Photographs of Chandigarh in an old Indian magazine

DURING MY TEENAGE years, I had the idea that later I might train to become an architect. I enjoyed drawing, and read books about twentieth century architects such as Frank Lloyd Wright, Mies van der Rohe, Walter Gropius, and Le Corbusier. When the Bauhaus exhibition was held at the Royal Academy in London (September to October 1968), I visited it three times. My enthusiasm for becoming an architect ended after lunch one day when walking from the Highgate School dining hall back to the classrooms. Suddenly, I thought that instead of designing great buildings such as those created by the architects, whom I had read about, I might end up designing extensions and garages for people’s houses. This fleeting thought made me give up the idea of becoming an architect. However, since then, I have continued to enjoy looking at, and reading about, architecture.

One of the 20th century architects who intrigues me much is Le Corbusier. I have seen many of his creations in France and a few in the Indian city of Ahmedabad. But I have never been to Chandigarh in the Punjab. It was to be the new capital of the Indian Punjab. The old capital, Lahore, found itself in Pakistan after 1947.  This was a new city that Le Corbusier helped to design in the 1950s – both the layout and many of its buildings. Last year, I acquired a copy of a magazine called “Times of India Annual”. I have the 1955 edition. Although much of Chandigarh was already built by 1955, it was far from completed. The magazine contains an illustrated article by the British Modernist architect Edwin Maxwell Fry (1899-1987).

The article is illustrated with photographs that show both the novel designs employed for residences as well as some of the larger buildings including the Punjab Engineering College, the High Court, and a school. Several of Le Corbusier’s major projects such as the Palace of Assembly and his Open Hand Monument are not illustrated because they had not been completed by 1955. The Secretariat Building designed by Le Corbusier was complete when the article was published, but has not been included amongst its illustrations. The pictures tend to concentrate on the designs for dwellings that were economical without seeming mechanical or inhuman.

Having a great interest in Le Corbusier and Chandigarh, I was excited to find an article written by Fry, one of the city’s planners, at a time when the place was still in its infancy. For three years, he and his wife Jane Drew (1911-1996) worked with Le Corbusier on the planning of Chandigarh. Knowing that, I thought it would be interesting to see what Fry wrote in the magazine. Sadly, Fry’s article’s content is rather anodyne and self-congratulatory. Nevertheless, I am pleased that I have the magazine because apart from Fry’s article, it contains a wealth of other material – both written and illustrative.

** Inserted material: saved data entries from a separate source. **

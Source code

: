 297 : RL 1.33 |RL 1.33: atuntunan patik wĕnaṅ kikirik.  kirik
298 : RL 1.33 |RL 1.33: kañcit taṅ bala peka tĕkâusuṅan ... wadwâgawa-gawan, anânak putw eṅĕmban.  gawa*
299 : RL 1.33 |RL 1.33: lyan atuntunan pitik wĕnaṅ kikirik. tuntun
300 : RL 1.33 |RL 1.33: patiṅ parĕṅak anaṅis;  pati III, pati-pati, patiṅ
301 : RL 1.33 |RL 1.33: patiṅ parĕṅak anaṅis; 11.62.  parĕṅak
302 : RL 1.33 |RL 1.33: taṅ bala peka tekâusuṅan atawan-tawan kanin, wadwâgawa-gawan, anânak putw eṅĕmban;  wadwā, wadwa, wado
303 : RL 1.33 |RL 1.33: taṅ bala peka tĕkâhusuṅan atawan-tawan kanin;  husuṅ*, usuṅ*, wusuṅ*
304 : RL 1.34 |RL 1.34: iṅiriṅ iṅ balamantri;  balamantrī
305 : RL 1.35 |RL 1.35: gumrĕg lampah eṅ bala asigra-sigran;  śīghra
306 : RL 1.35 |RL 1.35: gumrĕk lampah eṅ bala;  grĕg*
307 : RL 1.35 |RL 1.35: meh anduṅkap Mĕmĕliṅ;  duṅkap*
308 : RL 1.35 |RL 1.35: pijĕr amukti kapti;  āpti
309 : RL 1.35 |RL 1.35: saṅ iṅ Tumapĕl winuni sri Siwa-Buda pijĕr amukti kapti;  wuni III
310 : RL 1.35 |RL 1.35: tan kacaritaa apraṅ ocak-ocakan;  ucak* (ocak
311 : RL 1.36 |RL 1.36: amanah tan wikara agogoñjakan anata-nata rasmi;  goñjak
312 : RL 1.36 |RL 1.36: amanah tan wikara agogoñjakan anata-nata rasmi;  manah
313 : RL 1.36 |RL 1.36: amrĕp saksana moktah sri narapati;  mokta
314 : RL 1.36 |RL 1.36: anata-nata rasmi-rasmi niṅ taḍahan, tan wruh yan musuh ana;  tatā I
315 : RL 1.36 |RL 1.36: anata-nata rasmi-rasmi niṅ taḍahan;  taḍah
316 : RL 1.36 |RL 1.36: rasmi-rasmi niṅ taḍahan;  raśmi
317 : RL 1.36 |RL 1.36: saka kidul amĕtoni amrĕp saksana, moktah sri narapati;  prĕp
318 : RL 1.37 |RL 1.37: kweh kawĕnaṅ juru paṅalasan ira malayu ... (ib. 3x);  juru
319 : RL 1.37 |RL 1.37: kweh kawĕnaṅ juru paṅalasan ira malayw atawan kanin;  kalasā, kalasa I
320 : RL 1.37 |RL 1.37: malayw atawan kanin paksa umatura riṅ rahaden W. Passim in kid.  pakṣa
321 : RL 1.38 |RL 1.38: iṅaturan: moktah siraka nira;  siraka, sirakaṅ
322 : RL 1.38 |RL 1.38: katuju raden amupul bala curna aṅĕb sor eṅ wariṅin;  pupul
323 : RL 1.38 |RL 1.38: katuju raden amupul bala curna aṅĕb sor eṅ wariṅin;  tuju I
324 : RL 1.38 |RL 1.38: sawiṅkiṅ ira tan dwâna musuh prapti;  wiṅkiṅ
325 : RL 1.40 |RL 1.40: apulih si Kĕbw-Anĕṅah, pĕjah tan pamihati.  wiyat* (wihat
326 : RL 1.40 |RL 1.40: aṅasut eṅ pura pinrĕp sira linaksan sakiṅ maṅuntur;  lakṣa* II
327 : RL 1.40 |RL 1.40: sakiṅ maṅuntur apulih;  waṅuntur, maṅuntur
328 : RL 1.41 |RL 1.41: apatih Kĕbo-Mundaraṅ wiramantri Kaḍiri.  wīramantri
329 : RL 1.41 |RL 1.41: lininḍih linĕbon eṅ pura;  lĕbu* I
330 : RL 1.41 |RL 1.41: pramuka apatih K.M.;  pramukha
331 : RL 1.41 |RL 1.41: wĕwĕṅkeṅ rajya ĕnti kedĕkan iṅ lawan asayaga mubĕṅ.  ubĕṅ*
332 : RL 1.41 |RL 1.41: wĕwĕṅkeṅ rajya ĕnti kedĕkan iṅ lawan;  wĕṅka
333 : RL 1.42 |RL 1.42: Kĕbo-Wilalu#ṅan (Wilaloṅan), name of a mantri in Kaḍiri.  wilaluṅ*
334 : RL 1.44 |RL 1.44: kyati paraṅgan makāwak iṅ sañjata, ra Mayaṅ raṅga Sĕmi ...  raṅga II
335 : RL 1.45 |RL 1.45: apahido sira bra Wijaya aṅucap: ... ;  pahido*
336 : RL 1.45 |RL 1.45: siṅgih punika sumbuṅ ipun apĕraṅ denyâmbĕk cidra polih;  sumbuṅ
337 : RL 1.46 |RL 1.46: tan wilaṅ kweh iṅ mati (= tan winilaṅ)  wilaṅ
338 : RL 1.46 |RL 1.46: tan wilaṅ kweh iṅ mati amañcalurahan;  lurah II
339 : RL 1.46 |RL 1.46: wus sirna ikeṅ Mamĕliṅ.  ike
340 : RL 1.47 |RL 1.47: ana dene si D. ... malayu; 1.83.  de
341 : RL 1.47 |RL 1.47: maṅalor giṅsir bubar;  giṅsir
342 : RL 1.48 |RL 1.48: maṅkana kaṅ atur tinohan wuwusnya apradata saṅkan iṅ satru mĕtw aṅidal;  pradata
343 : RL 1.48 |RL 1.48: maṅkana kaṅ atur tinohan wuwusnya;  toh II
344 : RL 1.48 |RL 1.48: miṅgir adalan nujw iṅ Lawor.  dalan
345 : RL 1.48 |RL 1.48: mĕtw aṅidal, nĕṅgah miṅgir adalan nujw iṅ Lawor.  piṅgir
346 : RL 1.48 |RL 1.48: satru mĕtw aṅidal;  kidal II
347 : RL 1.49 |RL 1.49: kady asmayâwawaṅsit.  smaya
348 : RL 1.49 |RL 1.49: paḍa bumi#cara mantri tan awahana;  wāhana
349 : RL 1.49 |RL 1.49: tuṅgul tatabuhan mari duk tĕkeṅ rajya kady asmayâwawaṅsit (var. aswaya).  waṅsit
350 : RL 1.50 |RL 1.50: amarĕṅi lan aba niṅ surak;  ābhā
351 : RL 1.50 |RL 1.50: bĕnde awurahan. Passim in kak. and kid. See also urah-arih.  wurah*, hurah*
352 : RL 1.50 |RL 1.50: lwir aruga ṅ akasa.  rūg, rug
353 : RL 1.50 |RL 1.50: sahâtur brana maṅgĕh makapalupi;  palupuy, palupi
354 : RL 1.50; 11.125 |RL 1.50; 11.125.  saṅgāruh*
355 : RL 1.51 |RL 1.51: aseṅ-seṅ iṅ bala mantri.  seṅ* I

A rustic ‘utopia’ in London’s suburbia

MY CHILDHOOD HOME was in the heart of north London’s Hampstead Garden Suburb (‘HGS’). For those of you who are unfamiliar with garden suburbs, here is a definition (from Collins online dictionary) that might begin to help:

“…a suburb of a large established town or city, planned along the lines of a garden city”

And a garden city is (from Collins) is:

“…a planned town of limited size with broad streets and spacious layout, containing trees and open spaces and surrounded by a rural belt”

In Brentham garden suburv

The garden suburb differs from the garden city in two main ways. (1) The former is part of a city, whereas the latter is separated from other cities by countryside (e.g., Welwyn Garden City). (2) The garden city is exclusively or mainly residential, but the garden city can include all that other cities contain.

The first houses in HGS, which was founded by Dame Henrietta Barnett, were completed in 1907. Our house in HGS bore the date 1908.

Brentham Garden Suburb (‘BGS’) was founded earlier than HGS: in 1901. One of its founders was Ebenezer Howard, the who founded The Garden City Movement in 1899. BGS is located close to the River Brent, where it flows through the Borough of Ealing. Its architecture was influenced by the Arts and Crafts Movement, which was inspired by the philosophy of the social reformer and designer William Morris.

On a recent visit to BGS, the first for me, I was impressed by the similarity of many of its houses to those which I had grown up amongst in the HGS. The similarities are not surprising when you learn that from 1907 onwards for a few years, BGS’s planning was under the supervision of Raymond Unwin, the architect who planned the layout of HGS. Most of the buildings built after 1907 in BGS were designed by Frederic Cavendish Pearson and George Lister Sutcliffe, who were both in sympathy with Unwin’s ideas.

Most of the houses in BGS were built before the 1920s. This was not the case in the larger HGS, where building on a substantial scale continued into the 1930s. So, whereas Art Deco buildings and some other modern designs can be spotted in the HGS, this is not the case in the more architecturally homogenous BGS. A visit to BGS is worthwhile, especially if you are familiar with other garden suburbs and garden cities.